If apricots aren't available you can try my recipe for Apple Galette with Hazelnut Frangipane or Blackberry Galette.
Recipe Ingredients
This recipe has three parts:
- All Butter Pie Dough. This is my basic all-butter pie dough that I use for most of my recipes. You can make the pie dough in advance and refrigerate for 2 days of freeze it for up to 2 months. The most important thing for making pie dough is to that you have cold butter and ice water.
- Fresh Apricots. Use apricots that are still firm, so they keep their shape when making while baking. The sweetness of the fruit can vary so taste it before and after adding the sugar and adjust the sugar to your taste.
- Almond Cream Filling. The almond cream filling is easy to make and the recipe is easy to remember. The base recipe consists of equal amounts of almond flour, sugar and egg. A little flour is added to help it set when it's baked.
How to Make the Pie Dough
The pie dough consists of the following ingredients:
- All-Purpose Flour
- Unsalted Butter
- Granulated Sugar
- Kosher Salt
- Ice-Cold Water
Here are my tips for making good pie dough no matter what recipe you use.
- Use cold ingredients. Your butter and water should be cold when they mixed into the dry ingredients. My mother sometimes chilled the flour. I haven't tried that technique yet, but it worked for her. I keep a jar that holds 2 cups of water in the refrigerator at all times so I know that I will have ice cold water whenever I need it.
- Don't overwork the dough. Working the dough too much will activate the gluten in the flour and create a dough that is harder to roll our and a finished pie crust that is chewy. Once the water is added only work it enough with a wooden spoon or silicone spatula to work it into the other ingredients and then shape it into a circle or square for your recipe.
- Keep the dough cool. After chilling the dough, let it sit on the counter for 5-10 minutes to make it easier to roll out. Quickly roll out the dough and fit it into whatever baking pan or pie plate that you are using.
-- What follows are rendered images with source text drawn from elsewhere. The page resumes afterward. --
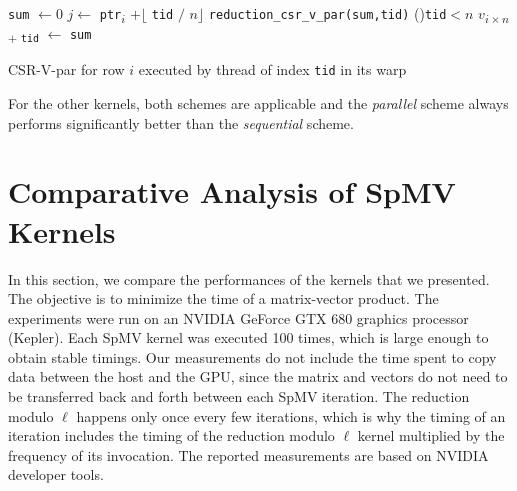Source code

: \documentclass[runningheads,orivec]{llncs}
\begin{document}
\begin{algorithm}[H]
 \small 
 \BlankLine
 \texttt{sum} $\leftarrow 0$
 $j\leftarrow$ \texttt{ptr}\textsubscript{$i$} $+ \lfloor$ \texttt{tid} $/$ $n \rfloor$
   \texttt{reduction\_csr\_v\_par(sum,tid)}\;
  \If(){\texttt{\upshape tid}$<n$}{
  	$v$\textsubscript{$i\times n$ $+$ \texttt{tid}} $\leftarrow$ \texttt{sum}\;
  } 
 \caption{\small CSR-V-par for row $i$ executed by thread of index \texttt{tid} in its warp}
 \label{algo::csr vector-parallel}
\end{algorithm}



\medskip
For the other kernels, both schemes are applicable and the \textit{parallel} scheme always performs significantly better than the \textit{sequential} scheme.

\vspace*{-0.25cm}

\section{Comparative Analysis of SpMV Kernels}
\label{results}
In this section, we compare the performances of the kernels that we presented. The objective is to minimize the time of a matrix-vector product. The experiments were run on an NVIDIA GeForce GTX 680 graphics processor (Kepler). Each SpMV kernel was executed 100 times, which is large enough to obtain stable timings.
Our measurements do not include the time spent to copy data between the host and the GPU, since the matrix and vectors do not need to be transferred back and forth between each SpMV iteration. The reduction modulo $\ell$ happens only once every few iterations, which is why the timing of an iteration includes the timing of the reduction modulo $\ell$ kernel multiplied by the frequency of its invocation. The reported measurements are based on NVIDIA developer tools.
\end{document}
Then chill the dough again after shaping it.
How to Make the Galette Filling
This galette consists of an almond cream and apricot filling. The almond and apricots are a great flavor combination. Here are the main ingredients:
Apricot Filling Ingredients
- Fresh Apricots
- Granulated Sugar
- All-Purpose Flour
- Ground Cinnamon
- Ground Nutmeg
To these main ingredients you're adding ground cinnamon and ground nutmeg. Feel free to adjust the amounts of ground spices to your taste or try a different combination of spices, such as cardamom or allspice.
Almond Cream Ingredients
- Bob's Red Mill Almond Flour
- Granulated Sugar
- Unsalted Butter
- Whole Egg
- All-Purpose Flour
- Kosher Salt
How to Make the Almond Cream Filling
The almond cream filling is a good basic recipe to know for all your baking because it goes will with so many different fruits and any time you want to add a tasty element to your bakes almond cream is perfect and easy.
Start by beating the butter and salt together on medium speed with a handheld mixer until the butter is creamy.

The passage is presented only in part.